Earliest Orange County family to celebrate 300th anniversary of ancestor's wedding

| 19 Jul 2018 | 01:19

By JULIE BOYD COLE
Hundreds of people from around the North America will gather in Campbell Hall Saturday, Aug. 4 for the 151th annual reunion of descendants of Sarah Wells and William Bull.
They will celebrate the 300th wedding anniversary of the couple, who were the earliest settlers of Orange County and the first couple to marry in Goshen when they wed in 1718.
Sarah Wells was just 16 years old when she traveled by a single-mast sloop from Manhattan to New Windsor in 1712 to settle the inland of Orange County. She was the first European to do so and an indentured servant acting as a land agent for her master when she came.
William Bull arrived a few years later and settled about six miles away. The couple was married until Bull died in about 1755 and had a dozen children.
Their descendants will gather at the Bull Stone House just off the Sarah Wells Trail that William Bull and Sarah Wells built between 1722 and 1735. Bull built many stone houses around the county, including Knox Headquarters in New Windsor that was used during the Revolutionary War.
Unusually, the Bull family has maintained a family genealogy since 1796, the year that 100-year-old Sarah Wells died.
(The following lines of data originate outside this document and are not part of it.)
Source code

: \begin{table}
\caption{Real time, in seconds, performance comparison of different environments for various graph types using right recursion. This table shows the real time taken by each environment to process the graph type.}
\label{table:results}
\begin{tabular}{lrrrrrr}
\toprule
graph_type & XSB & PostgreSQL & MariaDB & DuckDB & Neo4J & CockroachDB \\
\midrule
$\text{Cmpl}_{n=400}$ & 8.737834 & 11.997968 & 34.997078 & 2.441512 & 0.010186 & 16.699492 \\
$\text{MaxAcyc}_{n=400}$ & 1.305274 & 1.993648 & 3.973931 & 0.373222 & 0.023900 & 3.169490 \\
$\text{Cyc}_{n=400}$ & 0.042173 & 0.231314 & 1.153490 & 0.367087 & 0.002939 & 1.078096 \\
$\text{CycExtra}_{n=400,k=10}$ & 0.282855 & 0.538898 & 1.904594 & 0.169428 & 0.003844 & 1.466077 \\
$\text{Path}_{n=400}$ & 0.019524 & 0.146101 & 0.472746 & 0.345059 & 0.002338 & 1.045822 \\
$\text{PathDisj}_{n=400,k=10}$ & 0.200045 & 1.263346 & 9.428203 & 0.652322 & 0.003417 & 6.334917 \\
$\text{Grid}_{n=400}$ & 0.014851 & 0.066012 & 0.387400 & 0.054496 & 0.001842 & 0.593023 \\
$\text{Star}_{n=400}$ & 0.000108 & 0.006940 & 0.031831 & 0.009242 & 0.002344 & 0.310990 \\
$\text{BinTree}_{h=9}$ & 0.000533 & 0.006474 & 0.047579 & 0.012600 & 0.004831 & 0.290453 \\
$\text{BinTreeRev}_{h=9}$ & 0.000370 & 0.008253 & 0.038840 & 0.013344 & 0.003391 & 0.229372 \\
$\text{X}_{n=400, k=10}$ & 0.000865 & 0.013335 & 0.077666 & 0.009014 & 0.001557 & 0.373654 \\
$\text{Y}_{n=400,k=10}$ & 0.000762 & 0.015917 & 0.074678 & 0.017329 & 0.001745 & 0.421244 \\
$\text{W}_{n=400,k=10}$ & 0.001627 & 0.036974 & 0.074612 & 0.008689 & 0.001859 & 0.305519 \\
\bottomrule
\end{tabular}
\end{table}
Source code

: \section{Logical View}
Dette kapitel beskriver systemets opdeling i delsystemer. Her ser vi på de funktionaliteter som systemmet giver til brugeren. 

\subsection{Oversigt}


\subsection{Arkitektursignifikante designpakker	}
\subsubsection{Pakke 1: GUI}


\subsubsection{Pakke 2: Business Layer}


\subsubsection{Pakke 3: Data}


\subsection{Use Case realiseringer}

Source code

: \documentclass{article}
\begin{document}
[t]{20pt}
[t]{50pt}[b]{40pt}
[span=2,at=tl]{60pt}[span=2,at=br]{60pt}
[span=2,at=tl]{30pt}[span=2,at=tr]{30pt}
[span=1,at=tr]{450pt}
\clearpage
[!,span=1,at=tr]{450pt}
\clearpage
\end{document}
On that day, they counted more than 300 descendants. Today, that number has grown to more than 77,000.
The descendants will hold a reenactment of the wedding ceremony of the couple, listen to speakers talk about the couple and hold their annual business meeting, among other events scheduled for the day.
The family of descendants will share a picnic lunch under many tents spread around the lawns of the four-story stone house.
The family first gathered in 1857 to plan erecting a monument on Sarah Wells and William Bull’s grave in the Hamptonburgh Cemetery. They had so much fun in that first gathering that they decided to create the annual reunion and it has continued every year since.
In the early 1920s, the reunion was moved to the Bull Stone House permanently after the family created an association to buy the house out of private ownership from Ebenezer Bull.
More than 300 descendants are expected to attend the reunion this year.